At MapAction we are committed to building on what we already know: use of data to mitigate the devastating effects of global threats such as climate change is at the heart of why we set-up our Innovation Hub in 2022. The emphasis on innovation in how we use, source, present and process data to mitigate natural disasters aligns with stakeholder policy.
“Frontier technologies and digital innovations not only reduce the cost of implementing the policy interventions, but also have game-changing impacts on scaling up transformative adaptation through enhanced risk analytics like impact forecasting and integrated multi-hazard risk assessment and early warning, surveillance, and strategic foresights,” notes the UN’s Economic and Social Commission For Asia and the Pacific (ESCAP) Asia Pacific Disaster Report for 2022.

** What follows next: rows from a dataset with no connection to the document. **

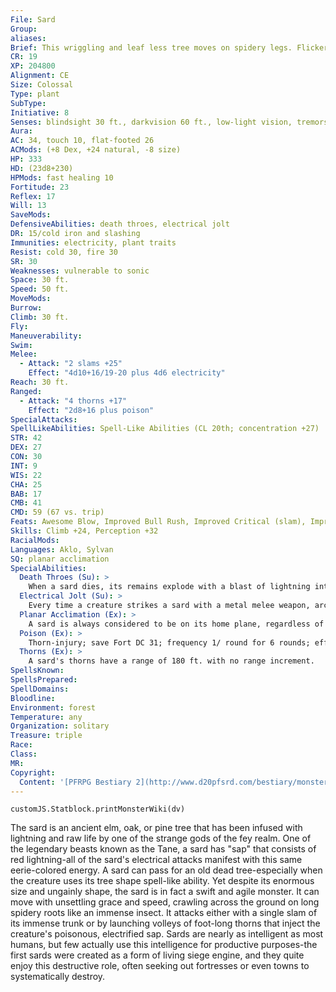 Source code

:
 ```yaml
---
File: Sard
Group: 
aliases: 
Brief: This wriggling and leaf less tree moves on spidery legs. Flickering motes of blood-red lightning dance in the cracks of its bark.
CR: 19
XP: 204800
Alignment: CE
Size: Colossal
Type: plant
SubType: 
Initiative: 8
Senses: blindsight 30 ft., darkvision 60 ft., low-light vision, tremorsense 30 ft.; Perception +32
Aura: 
AC: 34, touch 10, flat-footed 26
ACMods: (+8 Dex, +24 natural, -8 size)
HP: 333
HD: (23d8+230)
HPMods: fast healing 10
Fortitude: 23
Reflex: 17
Will: 13
SaveMods: 
DefensiveAbilities: death throes, electrical jolt
DR: 15/cold iron and slashing
Immunities: electricity, plant traits
Resist: cold 30, fire 30
SR: 30
Weaknesses: vulnerable to sonic
Space: 30 ft.
Speed: 50 ft.
MoveMods: 
Burrow: 
Climb: 30 ft.
Fly: 
Maneuverability: 
Swim: 
Melee: 
  - Attack: "2 slams +25"
    Effect: "4d10+16/19-20 plus 4d6 electricity"
Reach: 30 ft.
Ranged: 
  - Attack: "4 thorns +17"
    Effect: "2d8+16 plus poison"
SpecialAttacks: 
SpellLikeAbilities: Spell-Like Abilities (CL 20th; concentration +27)   At Will-control weather, lightning bolt (DC 20), tree shape (Colossal tree), transport via plants   3/day-chain lightning (DC 23), quickened lightning bolt (DC 20)   1/day-storm of vengeance (DC 26), whirlwind (DC 25)
STR: 42
DEX: 27
CON: 30
INT: 9
WIS: 22
CHA: 25
BAB: 17
CMB: 41
CMD: 59 (67 vs. trip)
Feats: Awesome Blow, Improved Bull Rush, Improved Critical (slam), Improved Lightning Reflexes, Improved Precise Shot, Improved Sunder, Lightning Reflexes, Point-Blank Shot, Power Attack, Precise Shot, Quicken Spell-Like Ability (lightning bolt), Vital Strike
Skills: Climb +24, Perception +32
RacialMods: 
Languages: Aklo, Sylvan
SQ: planar acclimation
SpecialAbilities:
  Death Throes (Su): >
    When a sard dies, its remains explode with a blast of lightning into razor-sharp splinters of wood. All creatures within 30 feet of a sard when it explodes in this manner take 12d6 points of electricity damage and 12d6 points of piercing damage. A DC 31 Reflex save halves this damage. The save DC is Constitution-based.
  Electrical Jolt (Su): >
    Every time a creature strikes a sard with a metal melee weapon, arcs of electricity deal 1d10 points of damage to the attacker.
  Planar Acclimation (Ex): >
    A sard is always considered to be on its home plane, regardless of what plane it finds itself upon. It never gains the extraplanar subtype.
  Poison (Ex): >
    Thorn-injury; save Fort DC 31; frequency 1/ round for 6 rounds; effect 1d2 Dex and 4d6 electricity; cure 2 consecutive saves.
  Thorns (Ex): >
    A sard's thorns have a range of 180 ft. with no range increment.
SpellsKnown: 
SpellsPrepared: 
SpellDomains: 
Bloodline: 
Environment: forest
Temperature: any
Organization: solitary
Treasure: triple
Race: 
Class: 
MR: 
Copyright:
  Content: '[PFRPG Bestiary 2](http://www.d20pfsrd.com/bestiary/monster-listings/plants/sard)'
---
```

```dataviewjs
customJS.Statblock.printMonsterWiki(dv)
```
The sard is an ancient elm, oak, or pine tree that has been infused with lightning and raw life by one of the strange gods of the fey realm. One of the legendary beasts known as the Tane, a sard has "sap" that consists of red lightning-all of the sard's electrical attacks manifest with this same eerie-colored energy.  A sard can pass for an old dead tree-especially when the creature uses its tree shape spell-like ability. Yet despite its enormous size and ungainly shape, the sard is in fact a swift and agile monster. It can move with unsettling grace and speed, crawling across the ground on long spidery roots like an immense insect. It attacks either with a single slam of its immense trunk or by launching volleys of foot-long thorns that inject the creature's poisonous, electrified sap.  Sards are nearly as intelligent as most humans, but few actually use this intelligence for productive purposes-the first sards were created as a form of living siege engine, and they quite enjoy this destructive role, often seeking out fortresses or even towns to systematically destroy.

“Anticipatory action protects lives”
This is part of a prevailing global strategy to put data and innovation at the centre of mitigating the colossal impacts of the climate emergency, including through the promotion of disaster risk reduction and emerging anticipatory action strategies. “Anticipatory action protects lives, livelihoods, homes and entire communities. These early investments also prevent higher response costs down the road. This is at the core of my prevention agenda — to put better data, and more innovation, foresight and inclusion, into our work to address major risks,” affirmed UN Secretary-General António Guterres’ in a video message for a UN event on Anticipatory Action in September 2021.
MapAction’s work with ADRRN is part of a broader institutional strategy to engage and partner with regional and local disaster relief bodies and civil society organisations worldwide. Since 2018, MapAction has worked extensively with the ASEAN Coordinating Centre for Humanitarian Assistance (AHA Centre), an intergovernmental organisation consisting of 10 southeast Asian nations.
MapAction also works with the Caribbean Disaster Emergency Management Agency (CDEMA) in the Caribbean, as well as the Center for Emergency Situations and Disaster Risk Reduction (CESDRR) in Central Asia. Equivalent projects are also underway to create partnerships and opportunities for knowledge exchange in humanitarian data science in Africa.
MapAction is helping CSOs put together the building blocks for more coherent management of information between all pillars of humanitarian actors. One of the key goals of all our partnerships with local and civil society organisations is to ensure that they can efficiently contribute to that sharing of vital information on local action which often gets overlooked by global audiences. Our collaborative work with ADRRN and others in the Asia Pacific region is helping to create that solid foundation from which more innovative and interoperable solutions can emerge.